THE TASK
The response must reproduce every record in full.
---- INPUT MATERIAL
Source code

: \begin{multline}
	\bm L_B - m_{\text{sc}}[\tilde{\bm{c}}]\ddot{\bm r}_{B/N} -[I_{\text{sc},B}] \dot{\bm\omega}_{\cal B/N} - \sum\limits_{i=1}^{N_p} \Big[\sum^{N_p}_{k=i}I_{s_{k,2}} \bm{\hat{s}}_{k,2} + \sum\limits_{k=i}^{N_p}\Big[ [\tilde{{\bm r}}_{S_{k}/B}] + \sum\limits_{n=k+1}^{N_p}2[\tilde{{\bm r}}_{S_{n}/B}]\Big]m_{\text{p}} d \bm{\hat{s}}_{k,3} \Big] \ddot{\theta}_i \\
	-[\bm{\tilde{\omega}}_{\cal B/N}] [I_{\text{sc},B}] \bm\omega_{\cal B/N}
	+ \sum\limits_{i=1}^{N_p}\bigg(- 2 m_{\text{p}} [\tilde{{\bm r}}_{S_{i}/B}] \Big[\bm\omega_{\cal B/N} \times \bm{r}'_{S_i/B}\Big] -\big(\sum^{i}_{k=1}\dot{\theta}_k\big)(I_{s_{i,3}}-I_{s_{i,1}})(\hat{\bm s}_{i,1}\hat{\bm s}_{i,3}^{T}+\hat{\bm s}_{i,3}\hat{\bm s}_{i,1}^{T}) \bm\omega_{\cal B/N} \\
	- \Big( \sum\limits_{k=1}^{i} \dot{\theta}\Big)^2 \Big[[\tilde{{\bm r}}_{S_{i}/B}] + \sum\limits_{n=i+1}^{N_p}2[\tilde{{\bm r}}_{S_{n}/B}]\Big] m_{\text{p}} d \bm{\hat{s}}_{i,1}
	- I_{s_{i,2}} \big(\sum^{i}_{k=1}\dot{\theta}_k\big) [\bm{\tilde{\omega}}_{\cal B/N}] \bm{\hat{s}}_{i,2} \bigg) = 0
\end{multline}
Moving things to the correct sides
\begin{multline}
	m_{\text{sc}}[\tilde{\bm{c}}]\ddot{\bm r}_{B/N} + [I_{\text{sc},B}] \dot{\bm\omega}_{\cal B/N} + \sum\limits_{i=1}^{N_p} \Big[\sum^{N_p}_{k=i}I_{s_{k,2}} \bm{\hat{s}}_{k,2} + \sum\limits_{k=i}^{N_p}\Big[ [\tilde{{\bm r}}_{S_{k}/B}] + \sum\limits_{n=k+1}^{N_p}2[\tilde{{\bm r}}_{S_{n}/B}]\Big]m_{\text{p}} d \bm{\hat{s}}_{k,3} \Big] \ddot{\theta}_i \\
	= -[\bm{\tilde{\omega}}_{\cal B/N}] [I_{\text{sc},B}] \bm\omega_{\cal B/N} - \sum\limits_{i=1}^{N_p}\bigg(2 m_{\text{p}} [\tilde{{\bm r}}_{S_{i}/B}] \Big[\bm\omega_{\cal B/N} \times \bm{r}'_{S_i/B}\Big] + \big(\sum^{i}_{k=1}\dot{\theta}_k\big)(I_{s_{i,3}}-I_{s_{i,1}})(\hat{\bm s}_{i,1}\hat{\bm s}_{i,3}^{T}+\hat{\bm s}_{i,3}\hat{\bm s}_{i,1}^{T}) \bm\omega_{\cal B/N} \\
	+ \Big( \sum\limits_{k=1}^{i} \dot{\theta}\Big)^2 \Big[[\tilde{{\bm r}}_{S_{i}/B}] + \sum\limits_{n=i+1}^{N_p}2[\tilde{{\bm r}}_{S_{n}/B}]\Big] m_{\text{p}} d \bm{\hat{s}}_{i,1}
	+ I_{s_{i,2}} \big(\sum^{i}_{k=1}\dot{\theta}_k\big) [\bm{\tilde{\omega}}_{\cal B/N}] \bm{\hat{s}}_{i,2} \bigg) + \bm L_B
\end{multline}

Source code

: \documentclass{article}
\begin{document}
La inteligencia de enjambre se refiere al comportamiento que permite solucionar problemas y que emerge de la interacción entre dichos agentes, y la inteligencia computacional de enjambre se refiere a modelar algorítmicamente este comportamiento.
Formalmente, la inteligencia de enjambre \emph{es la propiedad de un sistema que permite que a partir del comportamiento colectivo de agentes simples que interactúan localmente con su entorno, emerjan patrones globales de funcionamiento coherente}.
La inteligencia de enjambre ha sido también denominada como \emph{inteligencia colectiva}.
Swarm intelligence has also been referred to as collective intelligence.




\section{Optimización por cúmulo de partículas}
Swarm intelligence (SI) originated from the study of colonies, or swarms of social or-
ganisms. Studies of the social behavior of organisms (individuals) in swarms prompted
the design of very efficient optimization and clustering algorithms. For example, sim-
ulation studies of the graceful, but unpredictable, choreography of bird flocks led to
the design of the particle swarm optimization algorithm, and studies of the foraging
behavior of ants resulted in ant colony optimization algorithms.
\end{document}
--------
ANSWER AREA
Source code

: \begin{multline}
	\bm L_B - m_{\text{sc}}[\tilde{\bm{c}}]\ddot{\bm r}_{B/N} -[I_{\text{sc},B}] \dot{\bm\omega}_{\cal B/N} - \sum\limits_{i=1}^{N_p} \Big[\sum^{N_p}_{k=i}I_{s_{k,2}} \bm{\hat{s}}_{k,2} + \sum\limits_{k=i}^{N_p}\Big[ [\tilde{{\bm r}}_{S_{k}/B}] + \sum\limits_{n=k+1}^{N_p}2[\tilde{{\bm r}}_{S_{n}/B}]\Big]m_{\text{p}} d \bm{\hat{s}}_{k,3} \Big] \ddot{\theta}_i \\
	-[\bm{\tilde{\omega}}_{\cal B/N}] [I_{\text{sc},B}] \bm\omega_{\cal B/N}
	+ \sum\limits_{i=1}^{N_p}\bigg(- 2 m_{\text{p}} [\tilde{{\bm r}}_{S_{i}/B}] \Big[\bm\omega_{\cal B/N} \times \bm{r}'_{S_i/B}\Big] -\big(\sum^{i}_{k=1}\dot{\theta}_k\big)(I_{s_{i,3}}-I_{s_{i,1}})(\hat{\bm s}_{i,1}\hat{\bm s}_{i,3}^{T}+\hat{\bm s}_{i,3}\hat{\bm s}_{i,1}^{T}) \bm\omega_{\cal B/N} \\
	- \Big( \sum\limits_{k=1}^{i} \dot{\theta}\Big)^2 \Big[[\tilde{{\bm r}}_{S_{i}/B}] + \sum\limits_{n=i+1}^{N_p}2[\tilde{{\bm r}}_{S_{n}/B}]\Big] m_{\text{p}} d \bm{\hat{s}}_{i,1}
	- I_{s_{i,2}} \big(\sum^{i}_{k=1}\dot{\theta}_k\big) [\bm{\tilde{\omega}}_{\cal B/N}] \bm{\hat{s}}_{i,2} \bigg) = 0
\end{multline}
Moving things to the correct sides
\begin{multline}
	m_{\text{sc}}[\tilde{\bm{c}}]\ddot{\bm r}_{B/N} + [I_{\text{sc},B}] \dot{\bm\omega}_{\cal B/N} + \sum\limits_{i=1}^{N_p} \Big[\sum^{N_p}_{k=i}I_{s_{k,2}} \bm{\hat{s}}_{k,2} + \sum\limits_{k=i}^{N_p}\Big[ [\tilde{{\bm r}}_{S_{k}/B}] + \sum\limits_{n=k+1}^{N_p}2[\tilde{{\bm r}}_{S_{n}/B}]\Big]m_{\text{p}} d \bm{\hat{s}}_{k,3} \Big] \ddot{\theta}_i \\
	= -[\bm{\tilde{\omega}}_{\cal B/N}] [I_{\text{sc},B}] \bm\omega_{\cal B/N} - \sum\limits_{i=1}^{N_p}\bigg(2 m_{\text{p}} [\tilde{{\bm r}}_{S_{i}/B}] \Big[\bm\omega_{\cal B/N} \times \bm{r}'_{S_i/B}\Big] + \big(\sum^{i}_{k=1}\dot{\theta}_k\big)(I_{s_{i,3}}-I_{s_{i,1}})(\hat{\bm s}_{i,1}\hat{\bm s}_{i,3}^{T}+\hat{\bm s}_{i,3}\hat{\bm s}_{i,1}^{T}) \bm\omega_{\cal B/N} \\
	+ \Big( \sum\limits_{k=1}^{i} \dot{\theta}\Big)^2 \Big[[\tilde{{\bm r}}_{S_{i}/B}] + \sum\limits_{n=i+1}^{N_p}2[\tilde{{\bm r}}_{S_{n}/B}]\Big] m_{\text{p}} d \bm{\hat{s}}_{i,1}
	+ I_{s_{i,2}} \big(\sum^{i}_{k=1}\dot{\theta}_k\big) [\bm{\tilde{\omega}}_{\cal B/N}] \bm{\hat{s}}_{i,2} \bigg) + \bm L_B
\end{multline}

Source code

: \documentclass{article}
\begin{document}
La inteligencia de enjambre se refiere al comportamiento que permite solucionar problemas y que emerge de la interacción entre dichos agentes, y la inteligencia computacional de enjambre se refiere a modelar algorítmicamente este comportamiento.
Formalmente, la inteligencia de enjambre \emph{es la propiedad de un sistema que permite que a partir del comportamiento colectivo de agentes simples que interactúan localmente con su entorno, emerjan patrones globales de funcionamiento coherente}.
La inteligencia de enjambre ha sido también denominada como \emph{inteligencia colectiva}.
Swarm intelligence has also been referred to as collective intelligence.




\section{Optimización por cúmulo de partículas}
Swarm intelligence (SI) originated from the study of colonies, or swarms of social or-
ganisms. Studies of the social behavior of organisms (individuals) in swarms prompted
the design of very efficient optimization and clustering algorithms. For example, sim-
ulation studies of the graceful, but unpredictable, choreography of bird flocks led to
the design of the particle swarm optimization algorithm, and studies of the foraging
behavior of ants resulted in ant colony optimization algorithms.
\end{document}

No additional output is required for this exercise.